In this new operating system, the stance of monetary policy was no longer set by a market interest rate but by an administrative interest rate: the IOER rate. The stance of monetary policy also was no longer tied to the supply of reserves. Instead, it was linked to the quantity of reserves demanded by banks, which the Fed influenced through changes to IOER. Specifically, the Fed set the IOER rate high enough that banks’ demand for reserves became perfectly elastic with respect to the federal funds rate. As a result, changes in the quantity of reserves supplied led to identical changes in the quantity demanded, other things being equal.  
The Federal Reserve, in short, went from an operating system in which monetary policy was transmitted through open market operations to one in which it is transmitted through the IOER rate. The Fed’s operating system changed from one in which money, in the form of reserves, mattered for monetary policy to one in which money has been “divorced” from monetary policy.
Okay, so why does this "divorce" matter? For advocates of a floor system the answer is simple:
This divorce from money is seen by many observers as the key advantage... because it gives the Fed the freedom to use its balance sheet independently of its desired interest rate target. The Fed, for example, can now sharply increase the supply of reserves in response to a liquidity crisis without causing a decline in its targeted interest rate.
Skeptics of the floor system, on the other hand, see this divorce as more problematic:
Others, however, see this divorce as creating an operating system that impairs the transmission mechanism of monetary policy... These observers’ understanding starts with the standard assumptions of a floor system. First, a floor system requires the IOER rate to be set at least equal to short-term interest rates. This removes the opportunity costs to banks of holding reserves and thereby keeps their demand perfectly elastic with respect to other short-term interest rates...  
[This] can lead to a rebalancing of bank portfolios that causes the supply of loans to be lower than it would have been otherwise. Banks lend as long as the marginal cost of funding is less than the risk-free marginal return on bank lending. In the Fed’s floor system, the IOER rate sets the marginal funding cost. Consequently, by setting the IOER rate higher than other short-term interest rates, the Fed has raised the marginal costs of funding and narrowed the gap between these costs and the risk-free marginal return on bank lending. All else being equal, the narrowing of this gap implies a relative reduction in the supply of loans and therefore a relative decline in the money supply.
Are these worries merited? My paper provides an empirical look at bank portfolios before and after the advent of the floor system to see if (1) there have been big structural shifts in bank balance sheets consistent with the critics claims and (2) whether such shifts can be attributed to the Fed's floor system. 

Empirical Evidence
On (1) I start with the following figure. It shows the share of bank assets allocated to loans and to safe assets (defined as the sum of cash, treasury, and agency asset holdings). Unsurprisingly, these series are almost mirror images of each other over both cyclical and structural time horizons. They tend to move in opposite directions during recessions--the grey bars--and over longer periods. At the advent of the floor system in late 2008, the loan share began declining as the safe asset share started rising. This change has been sustained and only recently has started reversing: 


If we break the safe assets apart into its subcategories, we see that that this tight link has been historically driven by movements in treasury and agency investments corresponding with changes in the loan share. Since 2008, the driving force behind the tight link became cash not treasury and agency investments:


If we zoom in and use two scales, this apparent structural change is even clearer.  Cash shares and loan shares become mirror images of each other:


Something big happened in 2008 that continues to the present that caused banks to allocate more of their portfolios to cash assets and less to loans. While the financial crisis surely was a part of the initial rebalancing, it is hard to attribute what appears to be 10-year structural change to the crisis alone. Instead, it seems more consistent with the critics view that the floor system itself has fundamentally changed bank portfolios allocation.

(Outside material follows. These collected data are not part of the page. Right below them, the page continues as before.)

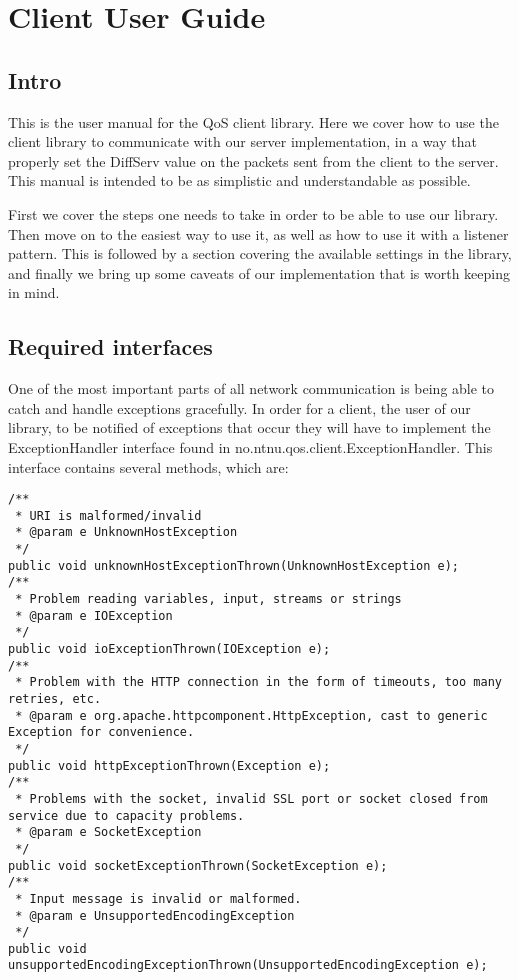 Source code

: \section{Client User Guide}\label{Client User Guide} 
    
    \subsection{Intro}\label{userguideIntro}
    
    This is the user manual for the QoS client library. Here we cover how to use the client library to communicate with our server implementation, in a way that properly set the DiffServ value on the packets sent from the client to the server. This manual is intended to be as simplistic and understandable as possible.

    First we cover the steps one needs to take in order to be able to use our library. Then move on to the easiest way to use it, as well as how to use it with a listener pattern. This is followed by a section covering the available settings in the library, and finally we bring up some caveats of our implementation that is worth keeping in mind.

    \subsection{Required interfaces}\label{userguideReqiredInterfaces}
    
    One of the most important parts of all network communication is being able to catch and handle exceptions gracefully. In order for a client, the user of our library, to be notified of exceptions that occur they will have to implement the ExceptionHandler interface found in no.ntnu.qos.client.ExceptionHandler. This interface contains several methods, which are:

\lstset{language=java, style=eclipse}
\lstset{frame=single}
\lstset{breaklines=true}
\begin{lstlisting}[caption={ExceptionHandler interface}, label=userguideExceptionHandler]
/**
 * URI is malformed/invalid
 * @param e UnknownHostException
 */
public void unknownHostExceptionThrown(UnknownHostException e);
/**
 * Problem reading variables, input, streams or strings
 * @param e IOException
 */
public void ioExceptionThrown(IOException e);
/**
 * Problem with the HTTP connection in the form of timeouts, too many retries, etc.
 * @param e org.apache.httpcomponent.HttpException, cast to generic Exception for convenience.
 */
public void httpExceptionThrown(Exception e);
/**
 * Problems with the socket, invalid SSL port or socket closed from service due to capacity problems.
 * @param e SocketException
 */
public void socketExceptionThrown(SocketException e);
/**
 * Input message is invalid or malformed.
 * @param e UnsupportedEncodingException
 */
public void unsupportedEncodingExceptionThrown(UnsupportedEncodingException e);
\end{lstlisting}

That takes us to question (2). The following figure shows the loan share of bank assets plotted against the spread between the IOER rate and the overnight dollar Libor rate. This IOER-Libor spread is negatively and strongly correlated with the loan share. This suggests banks invested less in loans when the relative return on bank reserves rose and vice versa.



Conversely, banks appear to have allocated more to cash assets with the IOER-Libor spread rose and vice versa:


The paper goes on to more carefully test these relationships using two-stage least squares regressions that control for endogeneity issues and other confounding influences. Moreover, the paper also provides a further breakdown of this relationship among foreign banks, large domestic banks, and small domestic banks. Collectively, the regressions point to a strong causal effect running from the IOER-Libor spread to the allocation of bank assets.

The Fed's move to a floor system, then, does seem to have influenced the amount of financial intermediation provided by banks to the private sector. The end of the paper provides some counterfactual exercises, including the following figure


This counterfactual shows the supply of bank loans would have been, at its peak, as much as $2 trillion higher in 2014. By mid-2018, with the IOER-Libor spread shrinking, it was closer to a $1 trillion shortfall. Now to be fair, other factors such as increased risk aversion, fintech, and new regulations also contributed to below trend growth in bank lending since the crisis. Still the evidence strongly suggest that financial intermediation to the private sector through banks declined because of the floor system. 

Policy Implications
The Fed's floor system, in short, has caused banks to increase their investment in the Fed at the expense of investing in the private sector. The question, then, becomes whether the Fed is any better than banks in allocating this credit. Put differently, is the Fed as a financial intermediary--funding short and lending long--really providing a better financial service than would have been provided by the private sector financial firms? It is not obvious to me that the answer is yes. 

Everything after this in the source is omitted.